WHAT YOU SHOULD DO: Go through the entries below and return every line that contains "back".

Saved data entries:

[Start of Attachment]

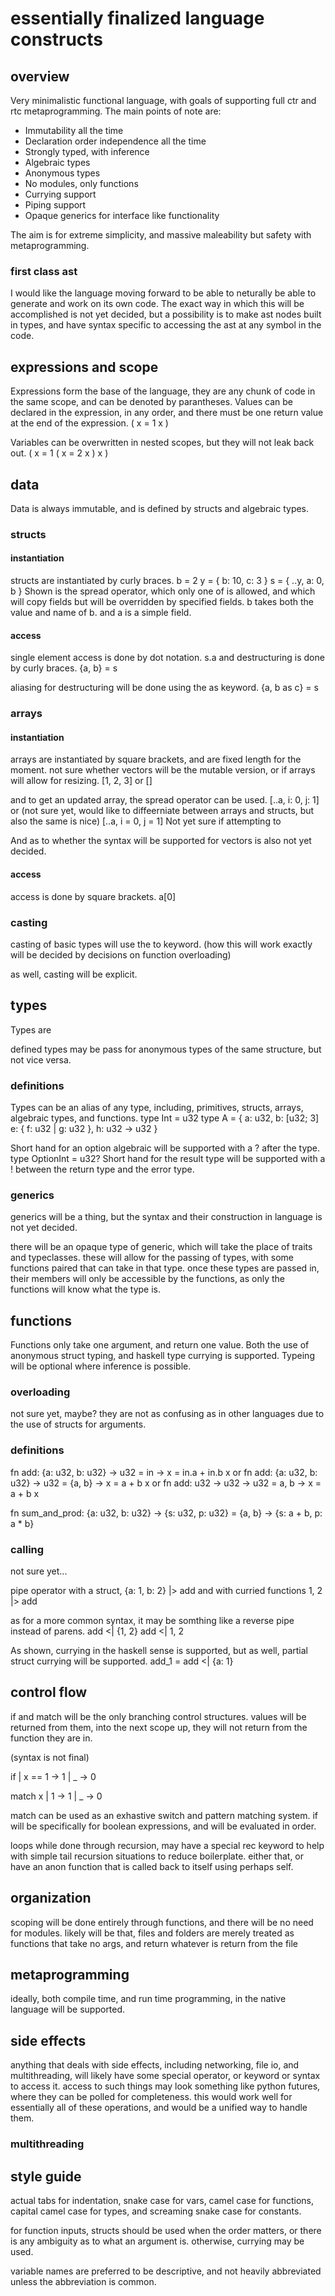 # essentially finalized language constructs

## overview

Very minimalistic functional language, with goals of supporting full ctr and rtc metaprogramming.
The main points of note are:

- Immutability all the time 
- Declaration order independence all the time
- Strongly typed, with inference 
- Algebraic types
- Anonymous types
- No modules, only functions
- Currying support
- Piping support
- Opaque generics for interface like functionality

The aim is for extreme simplicity, and massive maleability but safety with metaprogramming.

### first class ast

I would like the language moving forward to be able to neturally be able to generate and work on its own code.
The exact way in which this will be accomplished is not yet decided,
but a possibility is to make ast nodes built in types, and have syntax specific to accessing the ast at any symbol in the code.

## expressions and scope

Expressions form the base of the language, they are any chunk of code in the same scope, and can be denoted by parantheses.
Values can be declared in the expression, in any order, and there must be one return value at the end of the expression. 
( 
    x = 1
    x
)

Variables can be overwritten in nested scopes, but they will not leak back out.
(
    x = 1
    (
        x = 2
        x
    )
    x
)

## data 

Data is always immutable, and is defined by structs and algebraic types.

### structs

#### instantiation

structs are instantiated by curly braces.
b = 2
y = { b: 10, c: 3 }
s = {
    ..y,
    a: 0,
    b 
}
Shown is the spread operator, which only one of is allowed, and which will copy fields but will be overridden by specified fields.
b takes both the value and name of b.
and a is a simple field.

#### access

single element access is done by dot notation.
s.a
and destructuring is done by curly braces.
{a, b} = s

aliasing for destructuring will be done using the as keyword.
{a, b as c} = s

### arrays

#### instantiation

arrays are instantiated by square brackets, and are fixed length for the moment.
not sure whether vectors will be the mutable version, or if arrays will allow for resizing.
\[1, 2, 3\]
or
\[\]

and to get an updated array, the spread operator can be used.
\[..a, i: 0, j: 1\]
or (not sure yet, would like to diffeerniate between arrays and structs, but also the same is nice)
\[..a, i = 0, j = 1\]
Not yet sure if attempting to 

And as to whether the syntax will be supported for vectors is also not yet decided.

#### access

access is done by square brackets.
a\[0\]

### casting

casting of basic types will use the to keyword.
(how this will work exactly will be decided by decisions on function overloading)

as well, casting will be explicit.

## types 

Types are 

defined types may be pass for anonymous types of the same structure, but not vice versa.

### definitions

Types can be an alias of any type, including, primitives, structs, arrays, algebraic types, and functions.
type Int = u32
type A = {
    a: u32, 
    b: \[u32; 3\]
    e: {
        f: u32 |
        g: u32
    },
    h: u32 -> u32
}

Short hand for an option algebraic will be supported with a ? after the type.
type OptionInt = u32?
Short hand for the result type will be supported with a ! between the return type and the error type. 

### generics

generics will be a thing, but the syntax and their construction in language is not yet decided.

there will be an opaque type of generic, which will take the place of traits and typeclasses.
these will allow for the passing of types, with some functions paired that can take in that type.
once these types are passed in, their members will only be accessible by the functions, as only the functions will know what the type is.


## functions

Functions only take one argument, and return one value.
Both the use of anonymous struct typing, and haskell type currying is supported.
Typeing will be optional where inference is possible.

### overloading

not sure yet, maybe?
they are not as confusing as in other languages due to the use of structs for arguments.

### definitions

fn add: {a: u32, b: u32} -> u32 = in ->
    x = in.a + in.b
    x
or
fn add: {a: u32, b: u32} -> u32 = {a, b} ->
    x = a + b
    x
or
fn add: u32 -> u32 -> u32 = a, b ->
    x = a + b
    x

fn sum_and_prod: {a: u32, b: u32} -> {s: u32, p: u32} = {a, b} ->
    {s: a + b, p: a * b}

### calling

not sure yet...

pipe operator with a struct,
{a: 1, b: 2} |> add
and with curried functions
1, 2 |> add

as for a more common syntax, it may be somthing like a reverse pipe instead of parens.
add <| {1, 2}
add <| 1, 2

As shown, currying in the haskell sense is supported, but as well, partial struct currying will be supported.
add_1 = add <| {a: 1}

## control flow

if and match will be the only branching control structures. 
values will be returned from them, into the next scope up, they will not return from the function they are in.

(syntax is not final)

if
| x == 1 -> 1
| _ -> 0

match x
| 1 -> 1
| _ -> 0

match can be used as an exhastive switch and pattern matching system.
if will be specifically for boolean expressions, and will be evaluated in order.

loops while done through recursion, may have a special rec keyword to help with simple tail recursion situations to reduce boilerplate.
either that, or have an anon function that is called back to itself using perhaps self.

## organization 

scoping will be done entirely through functions, and there will be no need for modules.
likely will be that, files and folders are merely treated as functions that take no args, and return whatever is return from the file

## metaprogramming

ideally, both compile time, and run time programming, in the native language will be supported.

## side effects

anything that deals with side effects, including networking, file io, and multithreading, will likely have some special operator, or keyword or syntax to access it.
access to such things may look something like python futures, where they can be polled for completeness.
this would work well for essentially all of these operations, and would be a unified way to handle them.

### multithreading


## style guide

actual tabs for indentation, snake case for vars, camel case for functions, capital camel case for types, and screaming snake case for constants.

for function inputs, structs should be used when the order matters, or there is any ambiguity as to what an argument is.
otherwise, currying may be used.

variable names are preferred to be descriptive, and not heavily abbreviated unless the abbreviation is common.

[End of Attachment]

SOLVED EXERCISE:
Variables can be overwritten in nested scopes, but they will not leak back out.
either that, or have an anon function that is called back to itself using perhaps self.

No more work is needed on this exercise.